Hey, Adam Lambert Fans: I Take It All Back!

A columnist’s response to Twitterers who think he’s tone-deaf scum

I’m sorry, Adam Lambert fans.  I’ve been thinking, and I take back those nasty things I said about your guy.

I would love to see him performing on the Oscars, just as you all suggested to producer Adam Shankman on Sunday.

I read your comments on Twitter after I suggested otherwise, and you forced me to reconsider with remarks like this:

“What is your problem? How you homophobic or just plain hater?”

“@StevePond can drown in himself.”

“sorry bout your life steve … not really”

“Hey Steve PondScum –what’s with the Adam fan hate?”

And now, as you might have guessed, a confession: you didn’t really change my mind. I still don’t think Lambert should be on the show.

But it’s not because I hate him, or because I’m homophobic.

The fact is, I think Lambert is pretty good. I think he should have won “American Idol” last season, and the fact that the perfectly pleasant Kris Allen did speaks to the conservatism of the voters, and maybe to something worse. (Let’s just say that the Entertainment Weekly cover essentially outing Lambert just before the finale probably didn’t help his cause.)

I went to one taping of the show this past season, when Lambert performed Nina Simone’s “Feeling Good,” and I thought he was spectacular, in that insanely melodramatic way of his.

But look, the Oscars are not “American Idol,” or the Grammys, or a variety show. They are not a showcase for performances. They are designed for a single purpose: to honor the best film achievements of the year.

If a song isn’t nominated (and I absolutely agree that they often nominate the wrong songs), it doesn’t make sense to perform it on the Oscar show.

And the times when musical numbers are inserted into the show not because the songs have earned a spot on the Oscar stage, but because the producers want to add entertainment value, have consistently been moments when, to me, the show has run off course.

In that judgment, I include everything from the Lord of the Dance in 1997 to last year’s bloated Hugh Jackman/Beyonce medley.

And here’s the deal: there is NO REASON for “Time for Miracles” to be performed on the Oscar show. It’s not eligible in the best-song category, because it wasn’t written specifically for the movie. It couldn’t have been, since one of its songwriters died before “2012” was ever shot.

(You probably don’t want to know my opinion of the song, but I’ll tell you anyway: it’s well-sung schmaltz, with wildly if likeably over-the-top production that just might make it a guilty pleasure if it didn’t get so danged overwrought at the end. Sorry, but I was never a Power Ballad kind of guy.)

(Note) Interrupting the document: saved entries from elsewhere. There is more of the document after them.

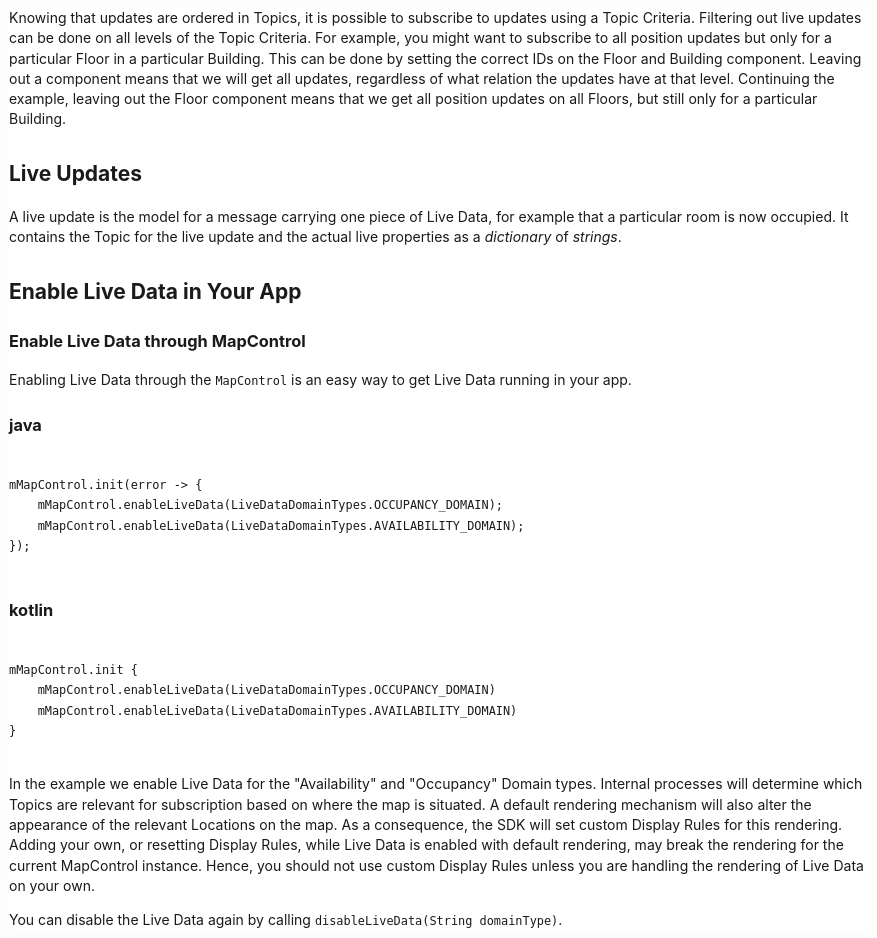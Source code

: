 Knowing that updates are ordered in Topics, it is possible to subscribe to updates using a Topic Criteria. Filtering out live updates can be done on all levels of the Topic Criteria. For example, you might want to subscribe to all position updates but only for a particular Floor in a particular Building. This can be done by setting the correct IDs on the Floor and Building component. Leaving out a component means that we will get all updates, regardless of what relation the updates have at that level. Continuing the example, leaving out the Floor component means that we get all position updates on all Floors, but still only for a particular Building.

## Live Updates

A live update is the model for a message carrying one piece of Live Data, for example that a particular room is now occupied. It contains the Topic for the live update and the actual live properties as a _dictionary_ of _strings_.

## Enable Live Data in Your App

### Enable Live Data through MapControl

Enabling Live Data through the `MapControl` is an easy way to get Live Data running in your app.

<mi-tabs>
    <mi-tab label="Java" tab-for="java"></mi-tab>
    <mi-tab label="Kotlin" tab-for="kotlin"></mi-tab>
    <mi-tab-panel id="java">
        <h3>java</h3>
        <pre lang="Java"><code>
mMapControl.init(error -> {
    mMapControl.enableLiveData(LiveDataDomainTypes.OCCUPANCY_DOMAIN);
    mMapControl.enableLiveData(LiveDataDomainTypes.AVAILABILITY_DOMAIN);
});
        </code></pre>
    </mi-tab-panel>
    <mi-tab-panel id="kotlin">
        <h3>kotlin</h3>
        <pre lang ="Kotlin"><code>
mMapControl.init {
    mMapControl.enableLiveData(LiveDataDomainTypes.OCCUPANCY_DOMAIN)
    mMapControl.enableLiveData(LiveDataDomainTypes.AVAILABILITY_DOMAIN)
}
        </code></pre>
    </mi-tab-panel>
</mi-tabs>

In the example we enable Live Data for the "Availability" and "Occupancy" Domain types. Internal processes will determine which Topics are relevant for subscription based on where the map is situated. A default rendering mechanism will also alter the appearance of the relevant Locations on the map. As a consequence, the SDK will set custom Display Rules for this rendering. Adding your own, or resetting Display Rules, while Live Data is enabled with default rendering, may break the rendering for the current MapControl instance. Hence, you should not use custom Display Rules unless you are handling the rendering of Live Data on your own.

 You can disable the Live Data again by calling `disableLiveData(String domainType)`.
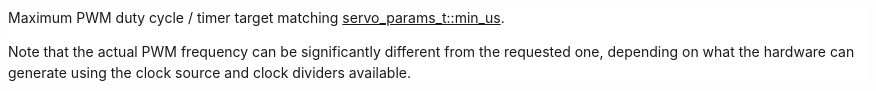 Maximum PWM duty cycle / timer target matching [servo_params_t::min_us](./doc/starlight-docs/src/content/docs/apidoc/api-drivers_servo.md#structservo__params__t_1ad2f82f693ee79b6b4672224b55a91436).

Note that the actual PWM frequency can be significantly different from the requested one, depending on what the hardware can generate using the clock source and clock dividers available.

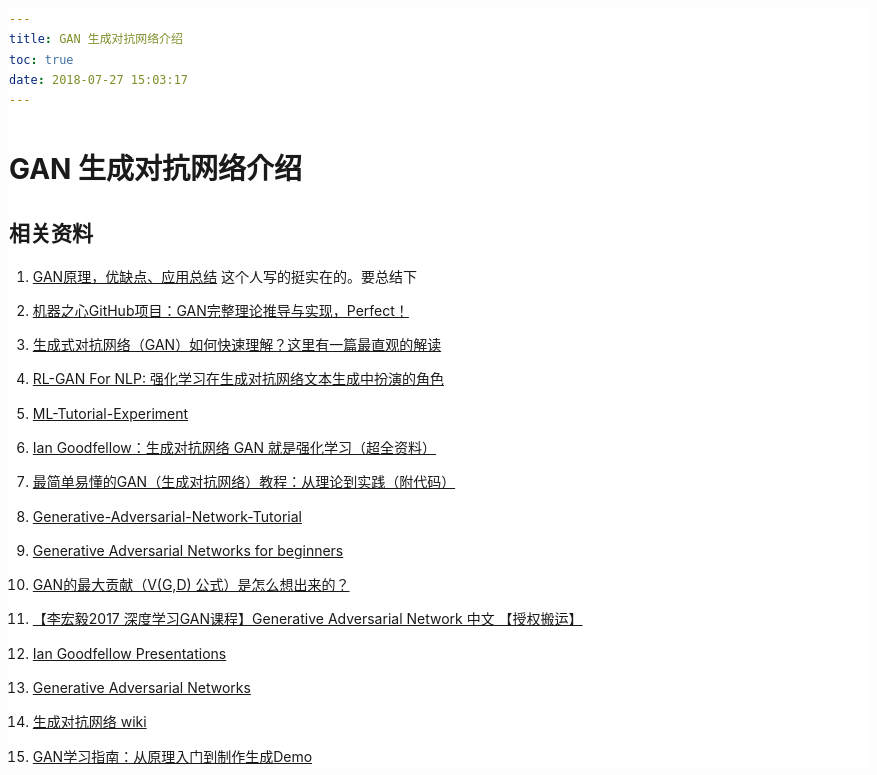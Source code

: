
 ```yaml
---
title: GAN 生成对抗网络介绍
toc: true
date: 2018-07-27 15:03:17
---
```

# GAN 生成对抗网络介绍

## 相关资料






  1. [GAN原理，优缺点、应用总结](https://blog.csdn.net/qq_25737169/article/details/78857724) 这个人写的挺实在的。要总结下


  2. [机器之心GitHub项目：GAN完整理论推导与实现，Perfect！](https://www.jiqizhixin.com/articles/2017-10-1-1)


  3. [生成式对抗网络（GAN）如何快速理解？这里有一篇最直观的解读](https://blog.csdn.net/Ksf3kg7dU95rn0XL/article/details/79015258)


  4. [RL-GAN For NLP: 强化学习在生成对抗网络文本生成中扮演的角色](https://cloud.tencent.com/developer/article/1087101)


  5. [ML-Tutorial-Experiment](https://github.com/jiqizhixin/ML-Tutorial-Experiment)


  6. [Ian Goodfellow：生成对抗网络 GAN 就是强化学习（超全资料）](http://www.g.com.cn/tech/34807729/)


  7. [最简单易懂的GAN（生成对抗网络）教程：从理论到实践（附代码）](https://www.leiphone.com/news/201706/ty7H504cn7l6EVLd.html)


  8. [Generative-Adversarial-Network-Tutorial](https://github.com/uclaacmai/Generative-Adversarial-Network-Tutorial)


  9. [Generative Adversarial Networks for beginners](https://www.oreilly.com/learning/generative-adversarial-networks-for-beginners)


  10. [GAN的最大贡献（V(G,D) 公式）是怎么想出来的？](https://www.zhihu.com/question/63793084)


  11. [【李宏毅2017 深度学习GAN课程】Generative Adversarial Network 中文 【授权搬运】](https://www.bilibili.com/video/av18603573/)


  12. [Ian Goodfellow Presentations](http://www.iangoodfellow.com/slides/)


  13. [Generative Adversarial Networks](https://arxiv.org/abs/1701.00160)


  14. [生成对抗网络 wiki](https://zh.wikipedia.org/zh-hans/%E7%94%9F%E6%88%90%E5%AF%B9%E6%8A%97%E7%BD%91%E7%BB%9C)


  15. [GAN学习指南：从原理入门到制作生成Demo](https://zhuanlan.zhihu.com/p/24767059)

If there’s another song that gets nominated … and if that other song makes sense for Lambert’s voice … and if the original performer doesn’t want to do it on the Oscar show … well, then I’m open to Lambert. Unless it’s say, a song like “The Weary Kind” from “Crazy Heart,” which needs an understated, low-key performance. (Adam is a lot of things, but understated is not one of them.)

And if Shankman wants to work Lambert into a medley or something, I’ll listen with an open mind.

Of course, before listening I still might cringe, and I might argue that singing one song in a bad movie and “doing musical theater for years” is not enough of a resume to qualify a performer for the Oscars.

But I don’t hate Lambert. Honest.

I just think that the pop flavor of the moment (who may be the flavor for years, for all I know) deserves to be showcased in lots of places. But the Academy Awards is not one of those places.

If you still want to try to change my mind, feel free.

And if anybody wants to suggest who else might be great on the Oscars, or what Adam Shankman really ought to do to guarantee an exciting show, my ears are open and the comment boxes are waiting below.

I’ll compile and revisit the best suggestions in a couple of days.